[What you need to do] A word-for-word repetition of all the entries is needed.

[Source data]
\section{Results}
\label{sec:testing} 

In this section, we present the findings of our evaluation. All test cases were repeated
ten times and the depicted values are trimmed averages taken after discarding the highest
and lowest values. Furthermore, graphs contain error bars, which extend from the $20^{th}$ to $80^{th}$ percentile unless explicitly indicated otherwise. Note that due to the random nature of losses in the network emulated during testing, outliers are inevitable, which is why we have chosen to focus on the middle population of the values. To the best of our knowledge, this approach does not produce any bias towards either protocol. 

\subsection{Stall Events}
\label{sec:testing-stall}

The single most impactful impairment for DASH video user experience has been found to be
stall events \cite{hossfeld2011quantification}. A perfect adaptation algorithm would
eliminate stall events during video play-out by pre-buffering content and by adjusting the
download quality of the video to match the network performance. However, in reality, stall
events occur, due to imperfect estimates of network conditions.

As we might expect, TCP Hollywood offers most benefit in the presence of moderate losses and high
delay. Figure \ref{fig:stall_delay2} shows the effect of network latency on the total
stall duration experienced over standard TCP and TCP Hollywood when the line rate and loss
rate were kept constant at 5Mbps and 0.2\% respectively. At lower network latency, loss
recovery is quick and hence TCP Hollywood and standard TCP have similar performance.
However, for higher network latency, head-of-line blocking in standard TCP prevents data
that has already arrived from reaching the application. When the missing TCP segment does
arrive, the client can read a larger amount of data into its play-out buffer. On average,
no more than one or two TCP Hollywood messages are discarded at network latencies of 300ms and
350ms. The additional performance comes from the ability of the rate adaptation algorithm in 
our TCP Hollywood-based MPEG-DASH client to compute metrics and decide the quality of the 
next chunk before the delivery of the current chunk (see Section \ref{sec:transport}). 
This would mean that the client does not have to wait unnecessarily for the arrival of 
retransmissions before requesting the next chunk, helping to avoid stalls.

[Exercise output]
\section{Results}
\label{sec:testing} 

In this section, we present the findings of our evaluation. All test cases were repeated
ten times and the depicted values are trimmed averages taken after discarding the highest
and lowest values. Furthermore, graphs contain error bars, which extend from the $20^{th}$ to $80^{th}$ percentile unless explicitly indicated otherwise. Note that due to the random nature of losses in the network emulated during testing, outliers are inevitable, which is why we have chosen to focus on the middle population of the values. To the best of our knowledge, this approach does not produce any bias towards either protocol. 

\subsection{Stall Events}
\label{sec:testing-stall}

The single most impactful impairment for DASH video user experience has been found to be
stall events \cite{hossfeld2011quantification}. A perfect adaptation algorithm would
eliminate stall events during video play-out by pre-buffering content and by adjusting the
download quality of the video to match the network performance. However, in reality, stall
events occur, due to imperfect estimates of network conditions.

As we might expect, TCP Hollywood offers most benefit in the presence of moderate losses and high
delay. Figure \ref{fig:stall_delay2} shows the effect of network latency on the total
stall duration experienced over standard TCP and TCP Hollywood when the line rate and loss
rate were kept constant at 5Mbps and 0.2\% respectively. At lower network latency, loss
recovery is quick and hence TCP Hollywood and standard TCP have similar performance.
However, for higher network latency, head-of-line blocking in standard TCP prevents data
that has already arrived from reaching the application. When the missing TCP segment does
arrive, the client can read a larger amount of data into its play-out buffer. On average,
no more than one or two TCP Hollywood messages are discarded at network latencies of 300ms and
350ms. The additional performance comes from the ability of the rate adaptation algorithm in 
our TCP Hollywood-based MPEG-DASH client to compute metrics and decide the quality of the 
next chunk before the delivery of the current chunk (see Section \ref{sec:transport}). 
This would mean that the client does not have to wait unnecessarily for the arrival of 
retransmissions before requesting the next chunk, helping to avoid stalls.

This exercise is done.